Eslée was distracted. The road had entered a decline littered with treacherous rubble. He wound the reins tighter around his wrist.

“A narrow throat, you say? I treated you for diphtheria a year or two ago. I noted no deformity then.”

“And yet I find it impossible to swallow certain theories. They catch in my craw like fishbones.”

“A goose has instincts. They wouldn’t stand the test of law.”

“Yet he always finds his way north in the spring.”

“I wasn’t ridiculing you,” Eslée said. “I’ve seen men survive when medical science said they were dead. It can’t be explained, but there it is.”

“You and I are refugees, Doctor, from the Age of Reason.”

“Take care, Constable. Even the hills have ears.”

“So does Monsieur Blaq. But he also has a weak stomach.” Malroux let his gelding pick its way down the grade. “Mind you, there are features about my theory I also find difficult to choke down. That’s why I’m imposing upon you. I trust you have no matters more pressing.”

“None whatsoever.”

“Then we’re both fortunate in the timing.”

The doctor wondered if the constable was being ironic.

He went over all his precautions.

He’d put his patient’s horse and cart in the carriage house behind his home, which was big enough as the cart was small and he kept no carriage, only the mule; rubbed down the mare and given it straw. No one had seen him, he felt sure. He’d made sure Malroux had not been looking when he went into the examining room for his supplies and when he came back out, leaving his patient asleep.

Still, there was something about the little man in the shabby uniform that put him on his guard.

A horse and cart, the constable had said.

Well, they were anything but rare. A stranger with a gunshot wound and a brace of brigands shot dead could be coincidence.
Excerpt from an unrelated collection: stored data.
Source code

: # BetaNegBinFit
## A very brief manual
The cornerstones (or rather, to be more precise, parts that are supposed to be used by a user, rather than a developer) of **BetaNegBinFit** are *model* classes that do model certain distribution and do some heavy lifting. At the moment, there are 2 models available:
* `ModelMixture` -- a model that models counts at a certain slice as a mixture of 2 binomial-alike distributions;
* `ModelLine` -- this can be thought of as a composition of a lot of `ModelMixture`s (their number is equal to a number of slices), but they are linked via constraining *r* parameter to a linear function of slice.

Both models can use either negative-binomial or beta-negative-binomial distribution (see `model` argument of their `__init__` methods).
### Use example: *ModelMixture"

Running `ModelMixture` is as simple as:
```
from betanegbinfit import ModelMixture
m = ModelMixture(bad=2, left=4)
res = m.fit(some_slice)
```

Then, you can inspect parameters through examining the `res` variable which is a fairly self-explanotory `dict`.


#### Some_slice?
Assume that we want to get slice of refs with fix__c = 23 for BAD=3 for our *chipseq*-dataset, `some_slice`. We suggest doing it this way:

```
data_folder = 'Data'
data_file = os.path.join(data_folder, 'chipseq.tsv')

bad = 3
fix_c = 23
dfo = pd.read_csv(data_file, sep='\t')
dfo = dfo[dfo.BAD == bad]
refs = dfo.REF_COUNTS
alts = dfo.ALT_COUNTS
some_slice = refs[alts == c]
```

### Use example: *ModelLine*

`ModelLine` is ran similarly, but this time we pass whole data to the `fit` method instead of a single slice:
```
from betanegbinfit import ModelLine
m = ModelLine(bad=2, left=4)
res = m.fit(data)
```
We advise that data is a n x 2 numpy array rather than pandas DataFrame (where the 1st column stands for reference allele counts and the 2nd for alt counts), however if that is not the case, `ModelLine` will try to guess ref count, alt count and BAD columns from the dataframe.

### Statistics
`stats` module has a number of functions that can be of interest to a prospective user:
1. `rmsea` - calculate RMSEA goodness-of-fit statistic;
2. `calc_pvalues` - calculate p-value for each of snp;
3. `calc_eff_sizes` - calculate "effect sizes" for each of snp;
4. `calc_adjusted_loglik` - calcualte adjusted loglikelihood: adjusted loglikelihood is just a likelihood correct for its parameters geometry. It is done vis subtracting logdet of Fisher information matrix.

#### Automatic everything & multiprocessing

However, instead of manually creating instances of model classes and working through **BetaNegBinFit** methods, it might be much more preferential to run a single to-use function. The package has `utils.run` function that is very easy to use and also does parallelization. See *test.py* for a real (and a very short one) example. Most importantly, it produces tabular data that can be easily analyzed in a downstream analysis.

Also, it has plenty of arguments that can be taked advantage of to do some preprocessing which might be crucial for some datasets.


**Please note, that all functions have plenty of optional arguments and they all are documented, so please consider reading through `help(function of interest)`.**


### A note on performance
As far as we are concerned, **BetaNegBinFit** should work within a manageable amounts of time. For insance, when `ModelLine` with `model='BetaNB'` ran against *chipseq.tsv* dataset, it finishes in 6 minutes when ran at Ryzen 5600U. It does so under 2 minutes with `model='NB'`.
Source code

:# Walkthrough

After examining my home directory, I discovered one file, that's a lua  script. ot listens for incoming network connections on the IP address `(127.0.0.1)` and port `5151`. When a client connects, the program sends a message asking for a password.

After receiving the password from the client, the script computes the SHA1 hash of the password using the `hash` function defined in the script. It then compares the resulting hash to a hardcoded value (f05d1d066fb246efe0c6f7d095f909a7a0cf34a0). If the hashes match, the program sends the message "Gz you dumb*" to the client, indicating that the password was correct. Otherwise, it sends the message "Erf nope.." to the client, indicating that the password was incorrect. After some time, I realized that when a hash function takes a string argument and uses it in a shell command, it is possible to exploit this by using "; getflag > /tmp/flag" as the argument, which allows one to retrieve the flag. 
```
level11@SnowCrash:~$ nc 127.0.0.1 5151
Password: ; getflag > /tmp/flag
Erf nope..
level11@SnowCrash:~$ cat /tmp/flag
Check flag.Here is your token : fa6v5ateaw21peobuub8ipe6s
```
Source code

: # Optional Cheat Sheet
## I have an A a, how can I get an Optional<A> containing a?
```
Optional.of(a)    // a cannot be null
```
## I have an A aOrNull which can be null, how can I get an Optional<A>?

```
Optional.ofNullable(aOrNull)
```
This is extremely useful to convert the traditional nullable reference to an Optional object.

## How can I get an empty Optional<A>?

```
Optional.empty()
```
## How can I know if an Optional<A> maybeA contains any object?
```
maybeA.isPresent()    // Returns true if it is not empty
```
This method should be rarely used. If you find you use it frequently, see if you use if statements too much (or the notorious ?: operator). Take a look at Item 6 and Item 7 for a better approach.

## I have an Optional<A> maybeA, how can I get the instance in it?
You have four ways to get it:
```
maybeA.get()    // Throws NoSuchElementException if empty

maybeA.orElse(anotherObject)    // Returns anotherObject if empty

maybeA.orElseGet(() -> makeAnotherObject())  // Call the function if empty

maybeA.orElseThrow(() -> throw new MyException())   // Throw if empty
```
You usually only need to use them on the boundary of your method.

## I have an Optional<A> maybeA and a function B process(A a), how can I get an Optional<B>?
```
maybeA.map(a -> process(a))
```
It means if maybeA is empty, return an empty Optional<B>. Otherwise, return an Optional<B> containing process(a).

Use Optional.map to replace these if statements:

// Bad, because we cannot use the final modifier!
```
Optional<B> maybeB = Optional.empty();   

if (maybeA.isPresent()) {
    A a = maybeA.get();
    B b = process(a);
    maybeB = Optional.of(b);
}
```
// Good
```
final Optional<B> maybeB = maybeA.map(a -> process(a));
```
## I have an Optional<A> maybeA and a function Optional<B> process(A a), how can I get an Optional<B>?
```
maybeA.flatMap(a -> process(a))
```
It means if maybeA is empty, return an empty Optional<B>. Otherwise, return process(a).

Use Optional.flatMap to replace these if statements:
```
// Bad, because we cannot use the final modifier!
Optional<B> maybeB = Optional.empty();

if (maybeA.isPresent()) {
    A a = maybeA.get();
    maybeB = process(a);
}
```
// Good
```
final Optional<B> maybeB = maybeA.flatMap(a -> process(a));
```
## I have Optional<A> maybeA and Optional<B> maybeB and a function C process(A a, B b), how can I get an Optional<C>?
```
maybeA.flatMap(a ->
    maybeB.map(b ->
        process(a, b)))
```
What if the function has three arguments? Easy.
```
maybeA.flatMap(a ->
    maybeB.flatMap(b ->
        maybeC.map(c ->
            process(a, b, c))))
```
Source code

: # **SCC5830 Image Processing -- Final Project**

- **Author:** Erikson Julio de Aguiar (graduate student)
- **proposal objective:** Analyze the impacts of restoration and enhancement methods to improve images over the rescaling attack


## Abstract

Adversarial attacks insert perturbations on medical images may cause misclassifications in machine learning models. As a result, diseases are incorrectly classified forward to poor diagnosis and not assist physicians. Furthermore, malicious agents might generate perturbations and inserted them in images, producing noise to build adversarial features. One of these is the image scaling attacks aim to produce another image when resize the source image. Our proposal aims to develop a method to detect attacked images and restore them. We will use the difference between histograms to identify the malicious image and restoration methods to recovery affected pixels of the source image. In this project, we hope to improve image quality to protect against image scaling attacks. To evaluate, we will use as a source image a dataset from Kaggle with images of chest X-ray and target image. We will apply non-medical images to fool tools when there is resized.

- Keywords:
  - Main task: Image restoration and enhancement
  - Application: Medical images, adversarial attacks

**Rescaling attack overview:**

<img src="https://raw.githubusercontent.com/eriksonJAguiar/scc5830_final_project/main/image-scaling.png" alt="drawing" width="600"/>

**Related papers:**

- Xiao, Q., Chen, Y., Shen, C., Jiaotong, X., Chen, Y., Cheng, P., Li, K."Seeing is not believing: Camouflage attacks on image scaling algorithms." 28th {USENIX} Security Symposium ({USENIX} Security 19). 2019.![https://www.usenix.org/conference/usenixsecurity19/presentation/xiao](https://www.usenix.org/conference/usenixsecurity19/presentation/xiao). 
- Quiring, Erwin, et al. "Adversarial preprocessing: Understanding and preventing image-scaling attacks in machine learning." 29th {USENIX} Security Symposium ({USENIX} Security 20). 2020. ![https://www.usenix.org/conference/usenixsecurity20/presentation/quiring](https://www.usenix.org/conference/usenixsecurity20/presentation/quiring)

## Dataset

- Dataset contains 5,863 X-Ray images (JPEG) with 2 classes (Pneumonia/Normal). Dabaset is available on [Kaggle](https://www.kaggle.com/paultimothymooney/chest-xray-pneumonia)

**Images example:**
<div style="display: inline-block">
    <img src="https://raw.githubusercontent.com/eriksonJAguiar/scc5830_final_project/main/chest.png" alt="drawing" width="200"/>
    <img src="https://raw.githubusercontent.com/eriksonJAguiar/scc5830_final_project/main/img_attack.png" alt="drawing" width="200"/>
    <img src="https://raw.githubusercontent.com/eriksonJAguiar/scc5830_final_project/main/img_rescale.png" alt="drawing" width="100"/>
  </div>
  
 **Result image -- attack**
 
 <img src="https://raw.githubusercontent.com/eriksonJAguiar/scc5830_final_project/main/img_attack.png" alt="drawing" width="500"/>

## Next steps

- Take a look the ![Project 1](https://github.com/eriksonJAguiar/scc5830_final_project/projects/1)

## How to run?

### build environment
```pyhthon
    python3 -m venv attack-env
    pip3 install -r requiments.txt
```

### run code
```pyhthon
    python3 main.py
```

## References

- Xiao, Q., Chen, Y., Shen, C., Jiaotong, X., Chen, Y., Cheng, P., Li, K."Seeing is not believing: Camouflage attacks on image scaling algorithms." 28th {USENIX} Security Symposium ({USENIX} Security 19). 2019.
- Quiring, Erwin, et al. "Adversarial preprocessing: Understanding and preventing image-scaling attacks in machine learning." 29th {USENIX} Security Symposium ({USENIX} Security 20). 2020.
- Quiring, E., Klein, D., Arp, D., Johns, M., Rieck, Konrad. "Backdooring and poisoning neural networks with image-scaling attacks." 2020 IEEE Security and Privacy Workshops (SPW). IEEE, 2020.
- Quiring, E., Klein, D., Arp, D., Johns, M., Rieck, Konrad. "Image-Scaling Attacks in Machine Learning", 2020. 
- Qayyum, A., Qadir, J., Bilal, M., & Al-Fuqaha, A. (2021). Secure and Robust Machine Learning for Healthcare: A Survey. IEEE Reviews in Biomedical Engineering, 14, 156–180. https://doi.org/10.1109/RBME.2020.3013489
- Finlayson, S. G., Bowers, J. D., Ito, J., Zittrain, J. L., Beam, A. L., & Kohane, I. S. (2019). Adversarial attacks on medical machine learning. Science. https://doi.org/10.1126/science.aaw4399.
The past dozen years were an anarchist’s dream. No village, however quiet and remote, could claim that it had not witnessed a villainous act.

The courier story held up. The letter in the patient’s coat, which had escaped damage when he was shot, bore the name of the Bank of England embossed and a gold seal. Eslée hadn’t much English, but the charge was brief and the vocabulary simple enough to grasp its meaning.

Men would be careless with their own weapons. Two years ago, he’d removed a ramrod from Emile the tailor’s cheek after he forgot to discharge his fowling piece before cleaning. He’d nearly lost an eye.

So what if his patient lied? If Malroux was right and the man who’d escaped was the intended victim of a robbery, it wasn’t the physician’s duty to surrender him.